Via ex-Justice Department lawyer Marty Lederman, Justice Department spokesman Brian Roehrkasse released a statement yesterday to reconcile the obvious inconsistencies between Alberto Gonzales's testimony and former Deputy Attorney General James Comey's on warrantless surveillance. Roehrkasse blames Gonzales's woes on the difficulty of publicly discussing classified programs. In other words, no one should expect Gonzales to be candid, but we should nevertheless trust him that Comey wasn't dissenting from the surveillance program that everyone understands as the "Terrorist Surveillance Program."

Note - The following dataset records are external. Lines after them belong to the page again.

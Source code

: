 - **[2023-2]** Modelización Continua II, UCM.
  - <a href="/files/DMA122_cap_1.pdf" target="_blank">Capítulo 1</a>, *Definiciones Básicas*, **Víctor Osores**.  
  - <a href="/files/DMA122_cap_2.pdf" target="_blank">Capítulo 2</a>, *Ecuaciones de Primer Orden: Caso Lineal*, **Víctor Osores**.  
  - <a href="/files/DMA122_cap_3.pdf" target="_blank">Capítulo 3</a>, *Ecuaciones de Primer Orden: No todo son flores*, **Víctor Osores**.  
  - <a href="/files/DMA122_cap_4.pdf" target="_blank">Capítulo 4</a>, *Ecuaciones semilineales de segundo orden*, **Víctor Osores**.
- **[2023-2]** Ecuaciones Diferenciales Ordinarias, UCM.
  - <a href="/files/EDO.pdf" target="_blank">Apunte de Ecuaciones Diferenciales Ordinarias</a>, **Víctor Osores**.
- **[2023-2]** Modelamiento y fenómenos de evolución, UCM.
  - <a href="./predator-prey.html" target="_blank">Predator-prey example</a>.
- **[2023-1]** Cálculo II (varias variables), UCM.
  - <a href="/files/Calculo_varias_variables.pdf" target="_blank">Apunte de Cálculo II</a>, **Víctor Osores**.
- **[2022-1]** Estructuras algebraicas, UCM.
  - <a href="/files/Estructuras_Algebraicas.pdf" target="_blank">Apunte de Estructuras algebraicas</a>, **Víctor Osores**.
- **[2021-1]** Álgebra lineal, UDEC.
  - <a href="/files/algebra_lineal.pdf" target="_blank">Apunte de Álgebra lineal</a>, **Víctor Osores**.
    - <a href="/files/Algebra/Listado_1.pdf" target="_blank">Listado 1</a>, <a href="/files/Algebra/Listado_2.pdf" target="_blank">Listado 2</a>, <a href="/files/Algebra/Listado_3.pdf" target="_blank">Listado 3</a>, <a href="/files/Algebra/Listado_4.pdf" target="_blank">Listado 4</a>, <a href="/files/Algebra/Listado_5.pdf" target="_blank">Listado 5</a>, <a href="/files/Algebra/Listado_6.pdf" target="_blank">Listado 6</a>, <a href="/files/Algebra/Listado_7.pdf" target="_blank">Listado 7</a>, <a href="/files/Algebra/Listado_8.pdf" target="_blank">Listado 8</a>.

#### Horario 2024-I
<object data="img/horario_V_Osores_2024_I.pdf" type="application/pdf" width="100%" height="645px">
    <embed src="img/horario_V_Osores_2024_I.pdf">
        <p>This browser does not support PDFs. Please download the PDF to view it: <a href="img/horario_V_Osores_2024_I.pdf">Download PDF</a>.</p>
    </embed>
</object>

We humbly recommend that you read our post from last night laying out the probable source of all this "confusion," as Roehrkasse puts it (Democrats would call it dishonesty). In any case, watch Roehrkasse walk the line:

Confusion is inevitable when complicated classified activities are discussed in a public forum, where the greatest care must be used not to compromise sensitive intelligence operations. The Administration first used the term “Terrorist Surveillance Program” in early 2006 to refer publicly to a particular intelligence activity that the President publicly acknowledged and described in December 2005 -- that is, the NSA’s targeting for interception international communications coming into or going out of the United States where the NSA has reasonable grounds to believe that a party to the communication is an agent or member of al Qaeda or an affiliated terrorist organization. That is the only intelligence activity that the Attorney General meant when he used the phrase “Terrorist Surveillance Program.”